User:Justmoon/IMTUO
Prior Work
This proposal is an extension of Greg Maxwell's proposal of storing a merkle tree root of unspent transactions in a coinbase.
The name is based on Alberto Torres' write-up called MTUT, more precisely Elden Tyrell's comment that MTUO is more correct.
Overview
We propose a protocol and algorithms for a new type of Bitcoin node which uses a so-called Incremental Merkle Tree of Unspent Outputs (IMTUO).
IMTUO nodes do not store old transactions at all (neither inputs nor outputs nor hashes), yet they can fully verify transactions, create new blocks including updating the IMTUO root and bootstrap each other. IMTUO nodes can function completely independently of full nodes, however we expect full nodes to survive for archival purposes and to provides indices.
The proposal aims to solve two main problems:
- Reduce Bitcoin's long-term storage requirements
- Remove the need for a MAX_BLOCK_SIZE through better intrinsic incentives
The proposal does not require any change to the block chain except for the addition of the IMTUO root hash as part of the coinbase. For more information on backwards compatibility and interoperability see the section Deployment.
Verification Information
The basic difference to the classic Bitcoin network is that in an IMTUO Bitcoin network, the burden is on the publisher/relayer of a transaction to prove its validity - rather than on the verifier to look it up.

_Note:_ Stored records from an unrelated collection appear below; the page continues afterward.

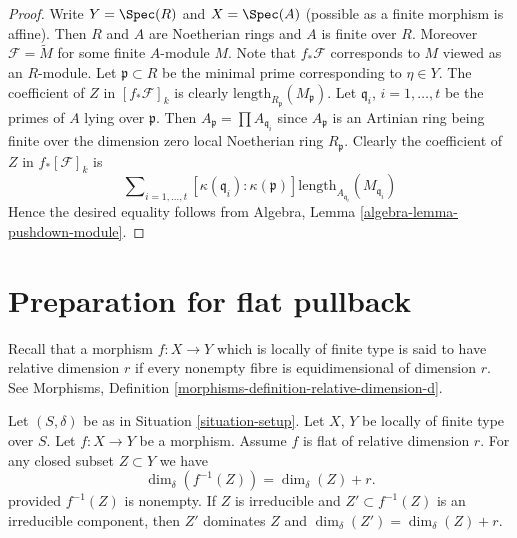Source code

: \begin{proof}
\medskip\noindent
Write $Y = \Spec(R)$ and $X = \Spec(A)$ (possible as
a finite morphism is affine).
Then $R$ and $A$ are Noetherian rings and $A$ is finite over $R$.
Moreover $\mathcal{F} = \widetilde{M}$ for some finite $A$-module
$M$. Note that $f_*\mathcal{F}$ corresponds to $M$ viewed as an $R$-module.
Let $\mathfrak p \subset R$ be the minimal prime corresponding
to $\eta \in Y$. The coefficient of $Z$ in $[f_*\mathcal{F}]_k$
is clearly $\text{length}_{R_{\mathfrak p}}(M_{\mathfrak p})$.
Let $\mathfrak q_i$, $i = 1, \ldots, t$ be the primes of $A$
lying over $\mathfrak p$. Then $A_{\mathfrak p} = \prod A_{\mathfrak q_i}$
since $A_{\mathfrak p}$ is an Artinian ring being finite over the
dimension zero local Noetherian ring $R_{\mathfrak p}$.
Clearly the coefficient of $Z$ in $f_*[\mathcal{F}]_k$ is
$$
\sum\nolimits_{i = 1, \ldots, t}
[\kappa(\mathfrak q_i) : \kappa(\mathfrak p)]
\text{length}_{A_{\mathfrak q_i}}(M_{\mathfrak q_i})
$$
Hence the desired equality follows from
Algebra, Lemma \ref{algebra-lemma-pushdown-module}.
\end{proof}




















\section{Preparation for flat pullback}
\label{section-preparation-flat-pullback}


\noindent
Recall that a morphism $f : X \to Y$ which is locally of finite type
is said to have relative dimension $r$ if every nonempty fibre
is equidimensional of dimension $r$. See
Morphisms, Definition \ref{morphisms-definition-relative-dimension-d}.

\begin{lemma}
\label{lemma-flat-inverse-image-dimension}
Let $(S, \delta)$ be as in Situation \ref{situation-setup}.
Let $X$, $Y$ be locally of finite type over $S$.
Let $f : X \to Y$ be a morphism.
Assume $f$ is flat of relative dimension $r$.
For any closed subset $Z \subset Y$ we have
$$
\dim_\delta(f^{-1}(Z)) = \dim_\delta(Z) + r.
$$
provided $f^{-1}(Z)$ is nonempty.
If $Z$ is irreducible and $Z' \subset f^{-1}(Z)$ is an irreducible
component, then $Z'$ dominates $Z$ and
$\dim_\delta(Z') = \dim_\delta(Z) + r$.
\end{lemma}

In order to do that, the publisher creates a piece of data for each output - the so-called verification information or vinfo.
| Field Size | Description | Data type | Comments | 
|---|---|---|---|
| 1 | merkle branch length | uint8_t | The number of entries in the merkle branch | 
| 20+ | merkle branch | char[20] | Merkle hashes that form the heads of the side branches between the leaf and root nodes | 
| ? | merkle branch direction | uchar[] | Bitfield indicating where the side branches attach (0 - prefix; 1 - suffix); length is ceil(merkle branch length / 8) | 
| 1+ | pubkey script length | var_int | Length of the scriptPubKey | 
| ? | pubkey script | uchar[] | The script from the output that is being spent (the length is implied by the header length) | 
| 8 | value | uint64_t | Output value, i.e. amount in Bitcoins | 
If the transaction being spent is contained in a recent block, the vinfo is not needed and can be provided as a 0x00 byte. This is called a "null vinfo".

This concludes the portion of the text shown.